--- GIVEN DATA Enclosed Below ---

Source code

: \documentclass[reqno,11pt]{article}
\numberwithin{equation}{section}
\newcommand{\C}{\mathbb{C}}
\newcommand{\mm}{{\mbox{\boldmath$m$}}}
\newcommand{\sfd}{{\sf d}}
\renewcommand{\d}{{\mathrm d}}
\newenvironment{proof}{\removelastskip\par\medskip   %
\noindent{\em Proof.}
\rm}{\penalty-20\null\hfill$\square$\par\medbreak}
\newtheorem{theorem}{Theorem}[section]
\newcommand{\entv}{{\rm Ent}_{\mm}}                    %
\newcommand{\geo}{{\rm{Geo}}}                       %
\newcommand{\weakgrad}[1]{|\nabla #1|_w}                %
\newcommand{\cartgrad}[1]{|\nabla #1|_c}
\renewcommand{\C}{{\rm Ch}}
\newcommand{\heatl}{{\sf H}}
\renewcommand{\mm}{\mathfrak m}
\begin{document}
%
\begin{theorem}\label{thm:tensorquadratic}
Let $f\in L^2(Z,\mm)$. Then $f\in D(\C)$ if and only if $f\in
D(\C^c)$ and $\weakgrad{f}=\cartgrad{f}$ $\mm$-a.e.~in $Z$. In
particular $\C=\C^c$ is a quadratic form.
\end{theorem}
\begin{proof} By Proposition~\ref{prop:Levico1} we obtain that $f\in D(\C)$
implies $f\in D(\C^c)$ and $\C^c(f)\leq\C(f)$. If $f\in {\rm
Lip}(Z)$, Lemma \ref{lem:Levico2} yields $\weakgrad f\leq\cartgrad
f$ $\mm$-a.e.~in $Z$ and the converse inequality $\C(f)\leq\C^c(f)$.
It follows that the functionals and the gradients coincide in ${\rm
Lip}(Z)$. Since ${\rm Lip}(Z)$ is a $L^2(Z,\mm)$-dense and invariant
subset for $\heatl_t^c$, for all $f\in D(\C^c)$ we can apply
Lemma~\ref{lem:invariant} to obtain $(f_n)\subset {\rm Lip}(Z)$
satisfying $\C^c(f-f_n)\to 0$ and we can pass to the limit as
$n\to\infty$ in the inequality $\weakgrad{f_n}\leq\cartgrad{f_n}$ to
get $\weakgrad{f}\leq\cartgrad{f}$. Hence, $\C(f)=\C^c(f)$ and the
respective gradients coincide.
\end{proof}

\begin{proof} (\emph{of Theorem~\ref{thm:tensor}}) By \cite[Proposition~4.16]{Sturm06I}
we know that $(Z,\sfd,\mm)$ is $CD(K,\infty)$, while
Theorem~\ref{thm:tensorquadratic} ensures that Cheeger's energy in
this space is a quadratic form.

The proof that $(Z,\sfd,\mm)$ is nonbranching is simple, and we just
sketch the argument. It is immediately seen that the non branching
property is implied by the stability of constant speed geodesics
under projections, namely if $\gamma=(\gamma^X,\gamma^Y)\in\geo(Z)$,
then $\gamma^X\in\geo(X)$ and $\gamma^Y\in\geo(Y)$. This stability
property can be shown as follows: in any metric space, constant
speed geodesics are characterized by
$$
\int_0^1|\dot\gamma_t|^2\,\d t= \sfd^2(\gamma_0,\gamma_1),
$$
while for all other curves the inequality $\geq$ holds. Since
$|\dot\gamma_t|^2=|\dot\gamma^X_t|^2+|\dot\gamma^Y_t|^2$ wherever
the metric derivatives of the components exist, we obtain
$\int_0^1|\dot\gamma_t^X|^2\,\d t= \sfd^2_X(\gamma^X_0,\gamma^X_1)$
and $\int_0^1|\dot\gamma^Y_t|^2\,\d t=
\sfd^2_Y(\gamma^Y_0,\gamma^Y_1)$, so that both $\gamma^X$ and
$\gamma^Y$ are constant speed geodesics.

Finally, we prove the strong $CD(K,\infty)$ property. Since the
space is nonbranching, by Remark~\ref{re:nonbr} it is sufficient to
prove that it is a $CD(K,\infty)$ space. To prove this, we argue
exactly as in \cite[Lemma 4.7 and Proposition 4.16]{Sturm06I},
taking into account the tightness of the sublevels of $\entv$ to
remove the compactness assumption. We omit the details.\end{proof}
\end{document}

--- End of Enclosed GIVEN DATA ---

ACTIVITY: Which lines above hold the string "constant"? Please copy all of them.

RESULT BELOW:
property is implied by the stability of constant speed geodesics
property can be shown as follows: in any metric space, constant
$\gamma^Y$ are constant speed geodesics.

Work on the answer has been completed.